*** Opening Information shown ***
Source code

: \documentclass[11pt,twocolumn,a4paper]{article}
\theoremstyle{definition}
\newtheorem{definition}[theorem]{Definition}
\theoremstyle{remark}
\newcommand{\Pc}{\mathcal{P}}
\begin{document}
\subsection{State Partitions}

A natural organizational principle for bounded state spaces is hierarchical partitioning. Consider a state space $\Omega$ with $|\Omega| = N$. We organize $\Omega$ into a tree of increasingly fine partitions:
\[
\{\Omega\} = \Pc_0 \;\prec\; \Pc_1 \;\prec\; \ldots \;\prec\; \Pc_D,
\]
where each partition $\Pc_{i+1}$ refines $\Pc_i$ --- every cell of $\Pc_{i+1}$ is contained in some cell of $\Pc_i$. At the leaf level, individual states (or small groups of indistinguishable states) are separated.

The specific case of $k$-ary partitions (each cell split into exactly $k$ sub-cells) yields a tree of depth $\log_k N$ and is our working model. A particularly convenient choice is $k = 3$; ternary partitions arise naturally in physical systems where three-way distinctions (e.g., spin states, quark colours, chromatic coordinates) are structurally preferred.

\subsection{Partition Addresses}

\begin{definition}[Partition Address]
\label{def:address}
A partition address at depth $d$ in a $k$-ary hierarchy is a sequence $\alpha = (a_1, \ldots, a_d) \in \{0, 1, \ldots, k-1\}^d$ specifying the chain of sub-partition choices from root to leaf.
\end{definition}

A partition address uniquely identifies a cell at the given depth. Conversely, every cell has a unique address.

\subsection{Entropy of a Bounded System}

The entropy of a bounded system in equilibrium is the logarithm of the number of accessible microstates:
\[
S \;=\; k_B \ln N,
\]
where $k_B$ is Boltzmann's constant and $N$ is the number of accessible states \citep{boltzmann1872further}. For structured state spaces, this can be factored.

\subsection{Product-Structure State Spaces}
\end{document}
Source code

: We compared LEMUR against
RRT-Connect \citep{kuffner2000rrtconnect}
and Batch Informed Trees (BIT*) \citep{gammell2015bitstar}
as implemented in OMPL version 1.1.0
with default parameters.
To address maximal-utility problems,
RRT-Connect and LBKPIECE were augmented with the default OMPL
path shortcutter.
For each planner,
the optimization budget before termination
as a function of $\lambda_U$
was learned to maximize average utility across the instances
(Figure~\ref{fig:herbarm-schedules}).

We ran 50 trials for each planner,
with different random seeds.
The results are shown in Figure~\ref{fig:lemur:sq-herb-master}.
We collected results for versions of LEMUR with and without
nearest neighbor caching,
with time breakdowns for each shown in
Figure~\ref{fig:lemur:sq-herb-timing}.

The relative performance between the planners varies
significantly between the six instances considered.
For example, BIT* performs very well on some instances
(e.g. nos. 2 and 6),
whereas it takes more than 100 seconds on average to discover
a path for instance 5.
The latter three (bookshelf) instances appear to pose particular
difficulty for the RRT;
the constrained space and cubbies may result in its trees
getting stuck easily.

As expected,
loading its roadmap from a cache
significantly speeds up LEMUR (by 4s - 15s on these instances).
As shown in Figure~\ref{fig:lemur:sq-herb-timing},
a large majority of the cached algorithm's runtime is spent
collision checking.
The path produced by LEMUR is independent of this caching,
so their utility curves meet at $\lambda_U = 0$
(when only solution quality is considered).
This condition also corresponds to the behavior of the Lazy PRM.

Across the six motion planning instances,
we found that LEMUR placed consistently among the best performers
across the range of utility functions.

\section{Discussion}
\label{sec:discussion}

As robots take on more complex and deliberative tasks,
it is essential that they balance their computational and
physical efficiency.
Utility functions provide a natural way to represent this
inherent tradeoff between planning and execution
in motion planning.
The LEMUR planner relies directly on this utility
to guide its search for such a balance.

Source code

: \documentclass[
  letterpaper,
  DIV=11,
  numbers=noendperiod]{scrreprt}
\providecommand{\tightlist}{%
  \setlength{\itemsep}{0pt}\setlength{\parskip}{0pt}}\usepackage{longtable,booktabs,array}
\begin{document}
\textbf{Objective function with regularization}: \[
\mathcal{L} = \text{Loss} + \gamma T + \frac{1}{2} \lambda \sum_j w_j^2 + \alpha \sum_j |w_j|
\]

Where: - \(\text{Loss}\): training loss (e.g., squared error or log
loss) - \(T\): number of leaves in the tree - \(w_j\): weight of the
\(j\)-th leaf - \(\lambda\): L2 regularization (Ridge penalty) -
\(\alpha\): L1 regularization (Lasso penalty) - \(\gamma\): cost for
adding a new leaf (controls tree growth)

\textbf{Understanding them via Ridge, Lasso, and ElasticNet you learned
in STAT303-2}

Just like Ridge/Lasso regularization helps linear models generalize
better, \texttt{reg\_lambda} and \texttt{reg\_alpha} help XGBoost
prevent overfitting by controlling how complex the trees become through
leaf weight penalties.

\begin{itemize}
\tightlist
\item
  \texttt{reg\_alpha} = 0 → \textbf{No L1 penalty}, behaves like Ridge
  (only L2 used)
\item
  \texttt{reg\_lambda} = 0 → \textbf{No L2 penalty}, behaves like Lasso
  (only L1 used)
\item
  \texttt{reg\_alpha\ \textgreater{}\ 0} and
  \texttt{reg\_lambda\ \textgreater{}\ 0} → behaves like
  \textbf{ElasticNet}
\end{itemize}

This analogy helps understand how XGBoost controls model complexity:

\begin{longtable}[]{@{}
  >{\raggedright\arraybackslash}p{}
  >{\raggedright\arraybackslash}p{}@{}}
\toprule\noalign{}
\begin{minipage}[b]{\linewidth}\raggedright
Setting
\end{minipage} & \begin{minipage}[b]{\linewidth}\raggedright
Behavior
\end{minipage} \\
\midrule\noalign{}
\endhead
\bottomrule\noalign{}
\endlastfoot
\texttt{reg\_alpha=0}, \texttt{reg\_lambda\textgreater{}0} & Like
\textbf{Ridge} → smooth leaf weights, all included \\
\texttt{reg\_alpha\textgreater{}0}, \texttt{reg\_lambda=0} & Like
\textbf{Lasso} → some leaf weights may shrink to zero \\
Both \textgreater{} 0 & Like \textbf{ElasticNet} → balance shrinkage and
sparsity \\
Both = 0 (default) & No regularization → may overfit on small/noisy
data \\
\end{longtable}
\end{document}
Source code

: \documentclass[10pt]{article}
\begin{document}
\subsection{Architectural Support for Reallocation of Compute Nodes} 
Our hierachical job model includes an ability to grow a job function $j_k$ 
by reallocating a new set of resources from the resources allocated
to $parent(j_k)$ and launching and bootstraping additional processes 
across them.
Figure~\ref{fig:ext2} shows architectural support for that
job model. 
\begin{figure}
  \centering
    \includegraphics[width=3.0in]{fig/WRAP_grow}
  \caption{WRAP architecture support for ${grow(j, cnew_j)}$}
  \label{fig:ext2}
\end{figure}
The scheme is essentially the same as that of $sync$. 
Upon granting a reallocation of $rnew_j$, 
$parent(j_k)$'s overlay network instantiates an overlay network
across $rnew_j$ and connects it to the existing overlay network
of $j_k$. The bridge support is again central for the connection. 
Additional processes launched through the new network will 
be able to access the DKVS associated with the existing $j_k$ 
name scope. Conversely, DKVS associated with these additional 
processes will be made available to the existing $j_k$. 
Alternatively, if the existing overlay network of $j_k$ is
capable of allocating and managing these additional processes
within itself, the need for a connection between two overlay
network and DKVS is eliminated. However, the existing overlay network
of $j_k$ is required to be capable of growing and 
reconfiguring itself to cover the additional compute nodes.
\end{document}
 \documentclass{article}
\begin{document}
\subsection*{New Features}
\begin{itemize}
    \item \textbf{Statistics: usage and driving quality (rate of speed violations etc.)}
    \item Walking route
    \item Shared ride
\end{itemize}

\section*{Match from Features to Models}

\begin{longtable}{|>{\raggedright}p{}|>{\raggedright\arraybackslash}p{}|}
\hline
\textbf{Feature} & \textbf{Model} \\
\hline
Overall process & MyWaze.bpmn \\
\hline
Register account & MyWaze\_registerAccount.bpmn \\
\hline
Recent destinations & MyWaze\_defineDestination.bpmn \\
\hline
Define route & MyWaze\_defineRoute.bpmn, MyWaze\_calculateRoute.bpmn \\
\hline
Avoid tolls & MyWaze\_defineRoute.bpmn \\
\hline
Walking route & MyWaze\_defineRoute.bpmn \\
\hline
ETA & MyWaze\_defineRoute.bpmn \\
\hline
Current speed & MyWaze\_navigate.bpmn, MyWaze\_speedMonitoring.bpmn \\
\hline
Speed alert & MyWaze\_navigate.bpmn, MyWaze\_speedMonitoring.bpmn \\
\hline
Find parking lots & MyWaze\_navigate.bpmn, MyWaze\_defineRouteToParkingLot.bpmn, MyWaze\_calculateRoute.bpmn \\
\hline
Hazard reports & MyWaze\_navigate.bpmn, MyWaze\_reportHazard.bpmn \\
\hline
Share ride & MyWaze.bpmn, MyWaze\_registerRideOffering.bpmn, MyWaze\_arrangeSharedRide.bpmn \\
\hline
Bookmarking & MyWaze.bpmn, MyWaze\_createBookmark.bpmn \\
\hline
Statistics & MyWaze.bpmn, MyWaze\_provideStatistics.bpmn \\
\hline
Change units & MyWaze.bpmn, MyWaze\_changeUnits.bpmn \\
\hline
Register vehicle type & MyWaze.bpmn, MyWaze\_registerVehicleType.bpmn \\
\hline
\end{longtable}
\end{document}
*** Closing Information shown ***
Brief -
If a line in the material contains "timing", show it.

Answer below -
Figure~\ref{fig:lemur:sq-herb-timing}.
As shown in Figure~\ref{fig:lemur:sq-herb-timing},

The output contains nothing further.